## Prompt
From the entries below, copy every line that has the word "vitals".
▼
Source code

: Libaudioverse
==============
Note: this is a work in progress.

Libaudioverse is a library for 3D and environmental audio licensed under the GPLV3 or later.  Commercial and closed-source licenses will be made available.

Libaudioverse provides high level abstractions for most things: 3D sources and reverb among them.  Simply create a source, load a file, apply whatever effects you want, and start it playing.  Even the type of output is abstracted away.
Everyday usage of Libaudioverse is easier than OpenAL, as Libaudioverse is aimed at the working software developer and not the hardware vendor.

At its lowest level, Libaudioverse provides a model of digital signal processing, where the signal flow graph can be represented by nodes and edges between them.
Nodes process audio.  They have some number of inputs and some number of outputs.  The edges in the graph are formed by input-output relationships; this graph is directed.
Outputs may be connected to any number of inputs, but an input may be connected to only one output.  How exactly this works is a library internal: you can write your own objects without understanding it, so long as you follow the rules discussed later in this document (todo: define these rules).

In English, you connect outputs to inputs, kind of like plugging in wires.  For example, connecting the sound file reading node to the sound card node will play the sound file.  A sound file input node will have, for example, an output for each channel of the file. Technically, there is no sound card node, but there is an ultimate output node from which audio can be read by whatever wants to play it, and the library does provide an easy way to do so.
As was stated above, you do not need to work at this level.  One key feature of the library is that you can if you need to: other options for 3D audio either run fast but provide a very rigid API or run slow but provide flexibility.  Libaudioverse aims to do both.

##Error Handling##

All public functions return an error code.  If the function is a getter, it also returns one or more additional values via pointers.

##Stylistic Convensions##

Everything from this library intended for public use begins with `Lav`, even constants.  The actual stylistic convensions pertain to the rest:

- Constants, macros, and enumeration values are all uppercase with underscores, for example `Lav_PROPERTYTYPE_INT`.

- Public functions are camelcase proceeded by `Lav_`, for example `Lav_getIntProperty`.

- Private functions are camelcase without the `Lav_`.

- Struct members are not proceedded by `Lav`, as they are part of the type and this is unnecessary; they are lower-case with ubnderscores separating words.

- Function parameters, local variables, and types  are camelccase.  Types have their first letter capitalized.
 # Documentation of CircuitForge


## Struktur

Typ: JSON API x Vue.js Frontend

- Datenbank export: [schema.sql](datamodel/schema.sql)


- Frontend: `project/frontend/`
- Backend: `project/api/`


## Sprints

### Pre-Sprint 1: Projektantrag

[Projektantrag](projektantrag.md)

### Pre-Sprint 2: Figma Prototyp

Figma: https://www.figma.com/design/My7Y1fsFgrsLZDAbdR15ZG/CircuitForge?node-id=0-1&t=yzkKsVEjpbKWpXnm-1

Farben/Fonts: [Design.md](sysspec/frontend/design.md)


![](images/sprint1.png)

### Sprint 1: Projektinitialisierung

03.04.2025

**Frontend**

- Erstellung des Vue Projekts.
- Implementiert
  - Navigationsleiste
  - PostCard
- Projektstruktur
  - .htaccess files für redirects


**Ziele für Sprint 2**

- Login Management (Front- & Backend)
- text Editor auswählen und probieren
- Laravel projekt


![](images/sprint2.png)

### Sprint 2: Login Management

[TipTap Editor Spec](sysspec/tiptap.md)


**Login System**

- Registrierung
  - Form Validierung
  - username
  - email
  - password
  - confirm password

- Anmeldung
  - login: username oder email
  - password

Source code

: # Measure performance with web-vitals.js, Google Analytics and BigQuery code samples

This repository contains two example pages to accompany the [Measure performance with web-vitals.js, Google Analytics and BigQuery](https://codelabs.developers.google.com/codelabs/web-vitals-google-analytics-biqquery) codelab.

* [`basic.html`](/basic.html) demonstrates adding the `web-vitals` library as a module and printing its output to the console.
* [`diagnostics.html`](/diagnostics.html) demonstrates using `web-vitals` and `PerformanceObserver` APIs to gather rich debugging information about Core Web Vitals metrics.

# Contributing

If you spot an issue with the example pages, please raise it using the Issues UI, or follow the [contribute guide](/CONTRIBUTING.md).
▲
## Task output
: # Measure performance with web-vitals.js, Google Analytics and BigQuery code samples
This repository contains two example pages to accompany the [Measure performance with web-vitals.js, Google Analytics and BigQuery](https://codelabs.developers.google.com/codelabs/web-vitals-google-analytics-biqquery) codelab.
* [`basic.html`](/basic.html) demonstrates adding the `web-vitals` library as a module and printing its output to the console.
* [`diagnostics.html`](/diagnostics.html) demonstrates using `web-vitals` and `PerformanceObserver` APIs to gather rich debugging information about Core Web Vitals metrics.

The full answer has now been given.